What this task involves = Each line that contains "fragment" needs to be copied from the listing.

Task data =

------------------------------

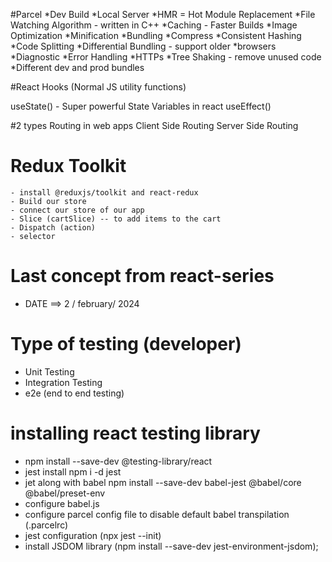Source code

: #Parcel
*Dev Build
*Local Server
*HMR = Hot Module Replacement
*File Watching Algorithm - written in C++
*Caching - Faster Builds
*Image Optimization
*Minification
*Bundling
*Compress
*Consistent Hashing
*Code Splitting
*Differential Bundling - support older *browsers
*Diagnostic
*Error Handling
*HTTPs
*Tree Shaking - remove unused code
*Different dev and prod bundles




#React Hooks
(Normal JS utility functions)

useState() - Super powerful State Variables in react
useEffect()


#2 types Routing in web apps
Client Side Routing
Server Side Routing




# Redux Toolkit

    - install @reduxjs/toolkit and react-redux
    - Build our store
    - connect our store of our app
    - Slice (cartSlice) -- to add items to the cart
    - Dispatch (action)
    - selector

# Last concept from react-series 


  - DATE ==> 2 / february/ 2024


# Type of testing (developer)

 - Unit Testing
 - Integration Testing
 - e2e (end to end testing)


# installing react testing library
- npm install --save-dev @testing-library/react
- jest install npm i -d jest
- jet along with babel npm install --save-dev babel-jest @babel/core @babel/preset-env
- configure babel.js
- configure parcel config file to disable default babel transpilation (.parcelrc)
- jest configuration (npx jest --init)
- install JSDOM library 
(npm install --save-dev jest-environment-jsdom);




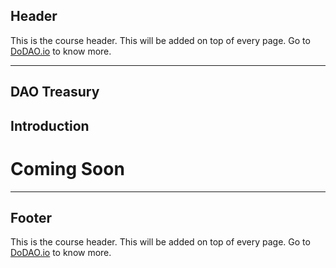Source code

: ## Header
This is the course header. This will be added on top of every page. Go to [DoDAO.io](https://www.dodao.io) to know more.

---

## DAO Treasury


## Introduction

# Coming Soon        

    


---
## Footer
This is the course header. This will be added on top of every page. Go to [DoDAO.io](https://www.dodao.io) to know more.
    
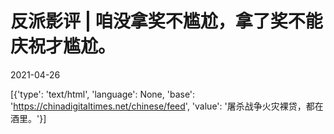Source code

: # 反派影评 | 咱没拿奖不尴尬，拿了奖不能庆祝才尴尬。

2021-04-26

[{'type': 'text/html', 'language': None, 'base': 'https://chinadigitaltimes.net/chinese/feed', 'value': '屠杀战争火灾裸贷，都在酒里。'}]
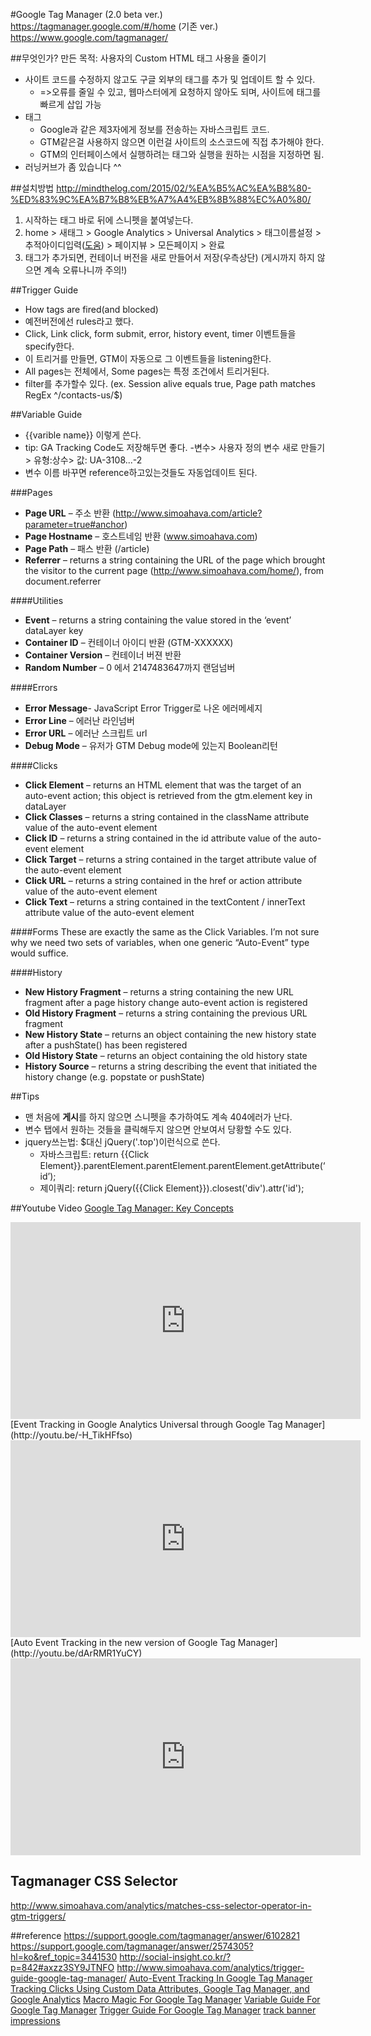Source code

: #Google Tag Manager
(2.0 beta ver.) https://tagmanager.google.com/#/home
(기존 ver.) https://www.google.com/tagmanager/

##무엇인가?
만든 목적: 사용자의 Custom HTML 태그 사용을 줄이기
- 사이트 코드를 수정하지 않고도 구글 외부의 태그를 추가 및 업데이트 할 수 있다.
    + =>오류를 줄일 수 있고, 웹마스터에게 요청하지 않아도 되며, 사이트에 태그를 빠르게 삽입 가능 
- 태그
    + Google과 같은 제3자에게 정보를 전송하는 자바스크립트 코드.
    + GTM같은걸 사용하지 않으면 이런걸 사이트의 소스코드에 직접 추가해야 한다.
    + GTM의 인터페이스에서 실행하려는 태그와 실행을 원하는 시점을 지정하면 됨.
- 러닝커브가 좀 있습니다 ^^ 

##설치방법
http://mindthelog.com/2015/02/%EA%B5%AC%EA%B8%80-%ED%83%9C%EA%B7%B8%EB%A7%A4%EB%8B%88%EC%A0%80/
1. <body>시작하는 태그 바로 뒤에 스니펫을 붙여넣는다.
2. home > 새태그 > Google Analytics > Universal Analytics > 태그이름설정 > 추적아이디입력([도움](https://support.google.com/tagmanager/answer/3281379?hl=en)) > 페이지뷰 > 모든페이지 > 완료
3. 태그가 추가되면, 컨테이너 버전을 새로 만들어서 저장(우측상단) (게시까지 하지 않으면 계속 오류나니까 주의!)

##Trigger Guide
- How tags are fired(and blocked)
- 예전버전에선 rules라고 했다.
- Click, Link click, form submit, error, history event, timer 이벤트들을 specify한다.
- 이 트리거를 만들면, GTM이 자동으로 그 이벤트들을 listening한다.
- All pages는 전체에서, Some pages는 특정 조건에서 트리거된다.
- filter를 추가할수 있다. (ex. Session alive equals true, Page path matches RegEx ^/contacts-us/$)

##Variable Guide
- {{varible name}} 이렇게 쓴다.
- tip: GA Tracking Code도 저장해두면 좋다.
    -변수> 사용자 정의 변수 새로 만들기> 유형:상수> 값: UA-3108...-2
- 변수 이름 바꾸면 reference하고있는것들도 자동업데이트 된다.

###Pages
- **Page URL** – 주소 반환 (http://www.simoahava.com/article?parameter=true#anchor)
- **Page Hostname** – 호스트네임 반환 (www.simoahava.com)
- **Page Path** – 패스 반환 (/article)
- **Referrer** – returns a string containing the URL of the page which brought the visitor to the current page (http://www.simoahava.com/home/), from document.referrer

####Utilities

- **Event** – returns a string containing the value stored in the ‘event’ dataLayer key
- **Container ID** – 컨테이너 아이디 반환 (GTM-XXXXXX)
- **Container Version** – 컨테이너 버젼 반환
- **Random Number** – 0 에서 2147483647까지 랜덤넘버

####Errors
- **Error Message**- JavaScript Error Trigger로 나온 에러메세지
- **Error Line** – 에러난 라인넘버
- **Error URL** – 에러난 스크립트 url
- **Debug Mode** – 유저가 GTM Debug mode에 있는지 Boolean리턴

####Clicks
- **Click Element** – returns an HTML element that was the target of an auto-event action; this object is retrieved from the gtm.element key in dataLayer
- **Click Classes** – returns a string contained in the className attribute value of the auto-event element
- **Click ID** – returns a string contained in the id attribute value of the auto-event element
- **Click Target** – returns a string contained in the target attribute value of the auto-event element
- **Click URL** – returns a string contained in the href or action attribute value of the auto-event element
- **Click Text** – returns a string contained in the textContent / innerText attribute value of the auto-event element

####Forms
These are exactly the same as the Click Variables. I’m not sure why we need two sets of variables, when one generic “Auto-Event” type would suffice.

####History
- **New History Fragment** – returns a string containing the new URL fragment after a page history change auto-event action is registered
- **Old History Fragment** – returns a string containing the previous URL fragment
- **New History State** – returns an object containing the new history state after a pushState() has been registered
- **Old History State** – returns an object containing the old history state
- **History Source** – returns a string describing the event that initiated the history change (e.g. popstate or pushState)

##Tips
- 맨 처음에 **게시**를 하지 않으면 스니펫을 추가하여도 계속 404에러가 난다.
- 변수 탭에서 원하는 것들을 클릭해두지 않으면 안보여서 당황할 수도 있다.
- jquery쓰는법: $대신 jQuery('.top')이런식으로 쓴다.
    + 자바스크립트: return {{Click Element}}.parentElement.parentElement.parentElement.getAttribute(‘id’); 
    + 제이쿼리: return jQuery({{Click Element}}).closest('div').attr('id');

##Youtube Video
[Google Tag Manager: Key Concepts](http://youtu.be/7FXbsCWsEi8)
<iframe width="560" height="315" src="https://www.youtube.com/embed/7FXbsCWsEi8" frameborder="0" allowfullscreen></iframe>
[Event Tracking in Google Analytics Universal through Google Tag Manager](http://youtu.be/-H_TikHFfso)
<iframe width="560" height="315" src="https://www.youtube.com/embed/-H_TikHFfso" frameborder="0" allowfullscreen></iframe>
[Auto Event Tracking in the new version of Google Tag Manager](http://youtu.be/dArRMR1YuCY)
<iframe width="560" height="315" src="https://www.youtube.com/embed/dArRMR1YuCY" frameborder="0" allowfullscreen></iframe>

## Tagmanager CSS Selector
http://www.simoahava.com/analytics/matches-css-selector-operator-in-gtm-triggers/

##reference
https://support.google.com/tagmanager/answer/6102821
https://support.google.com/tagmanager/answer/2574305?hl=ko&ref_topic=3441530
http://social-insight.co.kr/?p=842#axzz3SY9JTNFO
http://www.simoahava.com/analytics/trigger-guide-google-tag-manager/
[Auto-Event Tracking In Google Tag Manager](http://www.simoahava.com/analytics/auto-event-tracking-google-tag-manager/)
[Tracking Clicks Using Custom Data Attributes, Google Tag Manager, and Google Analytics](http://www.lunametrics.com/blog/2014/05/08/tracking-clicks-custom-data-attributes-google-tag-manager-google-analytics/)
[Macro Magic For Google Tag Manager](http://www.simoahava.com/analytics/macro-magic-google-tag-manager/)
[Variable Guide For Google Tag Manager](http://www.simoahava.com/analytics/variable-guide-google-tag-manager/)
[Trigger Guide For Google Tag Manager](http://www.simoahava.com/analytics/trigger-guide-google-tag-manager/)
[track banner impressions](http://marketlytics.com/tracking-banner-impressions-using-google-tag-manager-and-universal-analytics/)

------------------------------

Solution =
- **New History Fragment** – returns a string containing the new URL fragment after a page history change auto-event action is registered
- **Old History Fragment** – returns a string containing the previous URL fragment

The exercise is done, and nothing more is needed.